L’histoire est celle d’un ancien chef d’État rattrapé par son passé grâce aux efforts acharnés de celui qu’il croyait être son protecteur. Le 4 mai, Frederick Chiluba, président zambien de 1991 à 2001, ainsi que quatre de ses compatriotes ont été jugés coupables par la Haute Cour de Londres d’avoir détourné 46 millions de dollars de fonds publics. Une somme qu’ils devront rembourser. La justice britannique, saisie par le parquet zambien parce qu’une partie de l’argent a été blanchie ou placée sur des comptes bancaires du royaume, conforte la croisade anticorruption lancée tambour battant par le président Levy Mwanawasa dès le début de son premier mandat. En 2001, ce dernier succède à Frederick Chiluba qui, faute d’avoir pu modifier la Constitution en vue de briguer un troisième mandat, en fait le candidat de son parti à la présidentielle avec l’espoir de continuer à tirer les ficelles.

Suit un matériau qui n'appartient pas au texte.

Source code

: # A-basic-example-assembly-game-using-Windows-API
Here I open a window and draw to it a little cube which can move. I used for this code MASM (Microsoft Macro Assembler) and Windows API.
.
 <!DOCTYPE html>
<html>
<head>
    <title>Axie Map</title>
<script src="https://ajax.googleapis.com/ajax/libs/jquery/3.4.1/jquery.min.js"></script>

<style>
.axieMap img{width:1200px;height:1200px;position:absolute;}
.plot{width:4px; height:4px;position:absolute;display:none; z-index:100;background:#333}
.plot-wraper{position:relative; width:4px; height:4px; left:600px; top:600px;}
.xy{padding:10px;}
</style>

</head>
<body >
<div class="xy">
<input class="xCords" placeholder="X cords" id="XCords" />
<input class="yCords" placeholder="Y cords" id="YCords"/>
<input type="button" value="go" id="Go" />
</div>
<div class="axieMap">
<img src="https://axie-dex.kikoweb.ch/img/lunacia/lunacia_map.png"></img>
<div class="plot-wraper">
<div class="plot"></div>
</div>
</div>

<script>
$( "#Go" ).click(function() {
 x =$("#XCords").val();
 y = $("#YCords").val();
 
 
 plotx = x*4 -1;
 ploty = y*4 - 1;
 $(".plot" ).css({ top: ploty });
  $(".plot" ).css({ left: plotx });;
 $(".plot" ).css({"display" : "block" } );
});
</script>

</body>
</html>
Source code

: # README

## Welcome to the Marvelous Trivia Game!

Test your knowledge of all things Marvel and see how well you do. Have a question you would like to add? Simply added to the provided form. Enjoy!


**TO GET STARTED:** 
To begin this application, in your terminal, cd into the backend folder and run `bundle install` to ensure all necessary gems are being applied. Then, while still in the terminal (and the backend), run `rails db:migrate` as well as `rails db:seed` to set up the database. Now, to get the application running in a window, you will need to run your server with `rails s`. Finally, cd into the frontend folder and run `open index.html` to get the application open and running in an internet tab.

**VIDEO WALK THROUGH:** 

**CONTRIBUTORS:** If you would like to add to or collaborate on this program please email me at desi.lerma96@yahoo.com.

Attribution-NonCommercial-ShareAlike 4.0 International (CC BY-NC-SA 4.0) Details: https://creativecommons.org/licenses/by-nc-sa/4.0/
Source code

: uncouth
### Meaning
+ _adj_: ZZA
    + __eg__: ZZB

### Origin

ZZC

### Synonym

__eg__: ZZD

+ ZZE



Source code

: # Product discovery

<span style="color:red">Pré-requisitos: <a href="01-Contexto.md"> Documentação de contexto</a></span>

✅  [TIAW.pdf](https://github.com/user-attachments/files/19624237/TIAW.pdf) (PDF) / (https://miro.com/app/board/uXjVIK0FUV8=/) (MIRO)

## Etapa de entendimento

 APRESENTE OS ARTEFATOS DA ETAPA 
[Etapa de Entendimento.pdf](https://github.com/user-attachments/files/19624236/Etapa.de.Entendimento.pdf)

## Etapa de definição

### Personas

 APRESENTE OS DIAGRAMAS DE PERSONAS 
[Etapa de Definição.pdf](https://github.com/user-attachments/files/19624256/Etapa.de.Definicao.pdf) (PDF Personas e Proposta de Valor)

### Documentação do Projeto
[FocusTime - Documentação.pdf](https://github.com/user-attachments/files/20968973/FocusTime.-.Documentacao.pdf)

Mais la marionnette se révèle moins docile que prévu et cherche à faire payer l’ancien chef de l’État kleptocrate.
Dès juillet 2002, six mois après son arrivée au pouvoir, le nouveau président entreprend une vaste opération « mains propres ». Objectif : punir tous ceux qui, de près ou de loin, petits ou grands, se sont servis dans les caisses publiques et ont ainsi contribué à l’appauvrissement de la Zambie, aujourd’hui parmi les plus pauvres du continent et, en 1964, à l’indépendance, l’un des plus prospères, grâce au cuivre dont elle est alors le troisième producteur mondial. En ligne de mire de Mwanawasa, Frederick Chiluba, ancien syndicaliste de la « Copper Belt » – la ceinture de cuivre – devenu chef de l’État après avoir fait campagne pour l’intégrité morale. Mais qui, une fois dans le fauteuil présidentiel, s’est empressé d’imiter ceux qu’il fustigeait. L’ancien homme fort de Lusaka, qui n’a officiellement gagné que 105 000 dollars en dix ans de présidence, en a dépensé 1,2 million en habits de luxe dans un magasin suisse, selon Peter Smith, le président de la Haute Cour de Londres. Au bleu de travail qu’il a longtemps porté, l’ancien ouvrier a rapidement préféré les costumes et les chemises des faiseurs les plus onéreux. Il les aimait brodés de ses initiales, FJT. Quant à ses chaussures, elles étaient faites sur mesure
Ce n’est que la face émergée de l’iceberg. Dans un discours au Parlement, en juillet 2002, Levy Mwanawasa annonce que son prédécesseur n’échappera pas à la traque et qu’il aura à répondre de trois chefs d’accusation : le détournement de 47 millions de dollars dans la privatisation de la compagnie minière Ramcoz, le vol de 20,5 millions débloqués pour l’achat d’armes qui n’ont jamais été livrées, le virement sur un compte spécial de la présidence de plusieurs autres millions destinés à la famille et aux proches. Quelques jours après sa fameuse allocution, Levy Mwanawasa fait voter par le Parlement la levée de l’immunité présidentielle. En février 2003, Chiluba est arrêté puis mis en liberté provisoire moyennant le versement d’une caution et la confiscation de son passeport. Il fait l’objet de 59 chefs d’inculpation.
Le procès commence en décembre de la même année. Aux côtés de Chiluba comparaissent quatre anciens hauts fonctionnaires, également condamnés à Londres le 4 mai dernier, dont l’ex-chef du service des renseignements et l’ancien secrétaire permanent du ministère des Finances. La somme totale des détournements imputés à Chiluba et ses comparses dépasse les 40 millions de dollars. La population attend le procès avec impatience et curiosité.
Mais à mesure qu’il avance, le procès s’enlise dans des imbroglios judiciaires qui sont le reflet des divisions de la classe politique sur l’entreprise de Mwanawasa. Des proches de Chiluba qui occupent une place dans le nouveau régime craignent pour eux. Après de multiples ajournements, des fuites de coaccusés hors du ?pays, il est finalement décidé que l’accusé principal ne peut comparaître en raison de son état de santé. Le procureur général porte alors l’affaire devant la Haute Cour de Londres. Et, le 4 mai, le verdict tombe
Dans la foulée, Chiluba, qui vit toujours dans son pays, a fait dire par son porte-parole, Emmanuel Mwamba, qu’il ne reconnaissait pas l’autorité de la juridiction britannique. Fera-?t-il appel ? La Haute Cour de Londres lui a donné jusqu’au 18 mai pour le faire.